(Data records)

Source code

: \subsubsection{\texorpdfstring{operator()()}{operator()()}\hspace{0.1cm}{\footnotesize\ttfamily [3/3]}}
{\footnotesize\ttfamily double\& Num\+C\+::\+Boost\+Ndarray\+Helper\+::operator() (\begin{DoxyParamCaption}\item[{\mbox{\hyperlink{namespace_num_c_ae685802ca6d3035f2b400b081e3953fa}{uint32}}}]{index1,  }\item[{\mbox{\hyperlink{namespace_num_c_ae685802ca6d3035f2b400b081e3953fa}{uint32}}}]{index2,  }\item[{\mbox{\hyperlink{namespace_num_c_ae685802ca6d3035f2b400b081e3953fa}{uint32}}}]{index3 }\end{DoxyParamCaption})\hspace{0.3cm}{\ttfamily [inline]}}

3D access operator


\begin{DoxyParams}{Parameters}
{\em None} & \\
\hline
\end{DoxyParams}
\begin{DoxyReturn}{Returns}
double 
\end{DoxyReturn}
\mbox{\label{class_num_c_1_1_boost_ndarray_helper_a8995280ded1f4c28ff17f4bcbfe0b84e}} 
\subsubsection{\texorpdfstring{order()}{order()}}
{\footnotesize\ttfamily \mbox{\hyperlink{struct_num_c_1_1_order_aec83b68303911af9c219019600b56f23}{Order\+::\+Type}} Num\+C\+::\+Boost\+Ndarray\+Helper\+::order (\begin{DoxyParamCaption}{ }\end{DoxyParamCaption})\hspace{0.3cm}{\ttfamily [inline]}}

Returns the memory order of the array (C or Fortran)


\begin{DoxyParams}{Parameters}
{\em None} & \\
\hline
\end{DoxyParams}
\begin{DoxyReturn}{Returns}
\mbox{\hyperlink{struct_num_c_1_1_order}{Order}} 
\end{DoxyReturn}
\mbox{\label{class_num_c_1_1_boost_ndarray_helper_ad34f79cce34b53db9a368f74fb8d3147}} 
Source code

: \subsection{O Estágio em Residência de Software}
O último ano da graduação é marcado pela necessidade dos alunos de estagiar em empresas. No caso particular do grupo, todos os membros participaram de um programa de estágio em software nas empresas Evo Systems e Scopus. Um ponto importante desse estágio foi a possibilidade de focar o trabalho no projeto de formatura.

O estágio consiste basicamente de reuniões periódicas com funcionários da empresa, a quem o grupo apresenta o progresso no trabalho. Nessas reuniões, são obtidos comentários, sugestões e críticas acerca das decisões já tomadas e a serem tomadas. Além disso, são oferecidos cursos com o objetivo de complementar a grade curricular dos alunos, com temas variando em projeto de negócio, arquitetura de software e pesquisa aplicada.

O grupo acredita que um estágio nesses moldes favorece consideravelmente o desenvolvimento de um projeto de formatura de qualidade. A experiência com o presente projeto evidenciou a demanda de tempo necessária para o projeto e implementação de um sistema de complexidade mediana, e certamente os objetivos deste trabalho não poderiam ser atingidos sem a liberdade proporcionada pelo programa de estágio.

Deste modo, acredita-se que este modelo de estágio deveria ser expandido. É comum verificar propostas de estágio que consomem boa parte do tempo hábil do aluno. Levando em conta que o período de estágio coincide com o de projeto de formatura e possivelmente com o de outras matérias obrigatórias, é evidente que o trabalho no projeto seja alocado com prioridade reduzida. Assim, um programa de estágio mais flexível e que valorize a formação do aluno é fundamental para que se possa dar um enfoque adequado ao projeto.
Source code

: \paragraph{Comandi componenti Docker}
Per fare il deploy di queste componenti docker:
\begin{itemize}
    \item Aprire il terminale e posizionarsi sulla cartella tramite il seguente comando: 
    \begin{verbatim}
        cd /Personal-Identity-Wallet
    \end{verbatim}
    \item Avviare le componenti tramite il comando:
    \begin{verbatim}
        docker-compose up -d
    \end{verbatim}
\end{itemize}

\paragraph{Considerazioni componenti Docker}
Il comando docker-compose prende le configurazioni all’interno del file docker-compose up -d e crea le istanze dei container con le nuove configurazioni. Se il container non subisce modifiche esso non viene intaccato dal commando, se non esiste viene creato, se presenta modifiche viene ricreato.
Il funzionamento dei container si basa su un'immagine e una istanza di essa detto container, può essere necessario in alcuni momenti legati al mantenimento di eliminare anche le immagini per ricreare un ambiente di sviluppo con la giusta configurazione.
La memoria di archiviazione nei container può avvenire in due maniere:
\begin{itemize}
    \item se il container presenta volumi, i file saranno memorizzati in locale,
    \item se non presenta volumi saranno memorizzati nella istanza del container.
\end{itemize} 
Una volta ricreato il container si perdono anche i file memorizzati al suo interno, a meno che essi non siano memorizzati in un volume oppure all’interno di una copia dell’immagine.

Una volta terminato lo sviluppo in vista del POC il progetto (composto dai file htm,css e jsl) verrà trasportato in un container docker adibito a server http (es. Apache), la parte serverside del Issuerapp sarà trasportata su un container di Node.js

- _INSTRUCTIONS FOR THE TASK_
Every line of the data above should be output exactly as written.

- _RESPONSE TO THE EXERCISE_
Source code

: \subsubsection{\texorpdfstring{operator()()}{operator()()}\hspace{0.1cm}{\footnotesize\ttfamily [3/3]}}
{\footnotesize\ttfamily double\& Num\+C\+::\+Boost\+Ndarray\+Helper\+::operator() (\begin{DoxyParamCaption}\item[{\mbox{\hyperlink{namespace_num_c_ae685802ca6d3035f2b400b081e3953fa}{uint32}}}]{index1,  }\item[{\mbox{\hyperlink{namespace_num_c_ae685802ca6d3035f2b400b081e3953fa}{uint32}}}]{index2,  }\item[{\mbox{\hyperlink{namespace_num_c_ae685802ca6d3035f2b400b081e3953fa}{uint32}}}]{index3 }\end{DoxyParamCaption})\hspace{0.3cm}{\ttfamily [inline]}}

3D access operator


\begin{DoxyParams}{Parameters}
{\em None} & \\
\hline
\end{DoxyParams}
\begin{DoxyReturn}{Returns}
double 
\end{DoxyReturn}
\mbox{\label{class_num_c_1_1_boost_ndarray_helper_a8995280ded1f4c28ff17f4bcbfe0b84e}} 
\subsubsection{\texorpdfstring{order()}{order()}}
{\footnotesize\ttfamily \mbox{\hyperlink{struct_num_c_1_1_order_aec83b68303911af9c219019600b56f23}{Order\+::\+Type}} Num\+C\+::\+Boost\+Ndarray\+Helper\+::order (\begin{DoxyParamCaption}{ }\end{DoxyParamCaption})\hspace{0.3cm}{\ttfamily [inline]}}

Returns the memory order of the array (C or Fortran)


\begin{DoxyParams}{Parameters}
{\em None} & \\
\hline
\end{DoxyParams}
\begin{DoxyReturn}{Returns}
\mbox{\hyperlink{struct_num_c_1_1_order}{Order}} 
\end{DoxyReturn}
\mbox{\label{class_num_c_1_1_boost_ndarray_helper_ad34f79cce34b53db9a368f74fb8d3147}} 
Source code

: \subsection{O Estágio em Residência de Software}
O último ano da graduação é marcado pela necessidade dos alunos de estagiar em empresas. No caso particular do grupo, todos os membros participaram de um programa de estágio em software nas empresas Evo Systems e Scopus. Um ponto importante desse estágio foi a possibilidade de focar o trabalho no projeto de formatura.

O estágio consiste basicamente de reuniões periódicas com funcionários da empresa, a quem o grupo apresenta o progresso no trabalho. Nessas reuniões, são obtidos comentários, sugestões e críticas acerca das decisões já tomadas e a serem tomadas. Além disso, são oferecidos cursos com o objetivo de complementar a grade curricular dos alunos, com temas variando em projeto de negócio, arquitetura de software e pesquisa aplicada.

O grupo acredita que um estágio nesses moldes favorece consideravelmente o desenvolvimento de um projeto de formatura de qualidade. A experiência com o presente projeto evidenciou a demanda de tempo necessária para o projeto e implementação de um sistema de complexidade mediana, e certamente os objetivos deste trabalho não poderiam ser atingidos sem a liberdade proporcionada pelo programa de estágio.

Deste modo, acredita-se que este modelo de estágio deveria ser expandido. É comum verificar propostas de estágio que consomem boa parte do tempo hábil do aluno. Levando em conta que o período de estágio coincide com o de projeto de formatura e possivelmente com o de outras matérias obrigatórias, é evidente que o trabalho no projeto seja alocado com prioridade reduzida. Assim, um programa de estágio mais flexível e que valorize a formação do aluno é fundamental para que se possa dar um enfoque adequado ao projeto.
Source code

: \paragraph{Comandi componenti Docker}
Per fare il deploy di queste componenti docker:
\begin{itemize}
    \item Aprire il terminale e posizionarsi sulla cartella tramite il seguente comando: 
    \begin{verbatim}
        cd /Personal-Identity-Wallet
    \end{verbatim}
    \item Avviare le componenti tramite il comando:
    \begin{verbatim}
        docker-compose up -d
    \end{verbatim}
\end{itemize}

\paragraph{Considerazioni componenti Docker}
Il comando docker-compose prende le configurazioni all’interno del file docker-compose up -d e crea le istanze dei container con le nuove configurazioni. Se il container non subisce modifiche esso non viene intaccato dal commando, se non esiste viene creato, se presenta modifiche viene ricreato.
Il funzionamento dei container si basa su un'immagine e una istanza di essa detto container, può essere necessario in alcuni momenti legati al mantenimento di eliminare anche le immagini per ricreare un ambiente di sviluppo con la giusta configurazione.
La memoria di archiviazione nei container può avvenire in due maniere:
\begin{itemize}
    \item se il container presenta volumi, i file saranno memorizzati in locale,
    \item se non presenta volumi saranno memorizzati nella istanza del container.
\end{itemize} 
Una volta ricreato il container si perdono anche i file memorizzati al suo interno, a meno che essi non siano memorizzati in un volume oppure all’interno di una copia dell’immagine.

Una volta terminato lo sviluppo in vista del POC il progetto (composto dai file htm,css e jsl) verrà trasportato in un container docker adibito a server http (es. Apache), la parte serverside del Issuerapp sarà trasportata su un container di Node.js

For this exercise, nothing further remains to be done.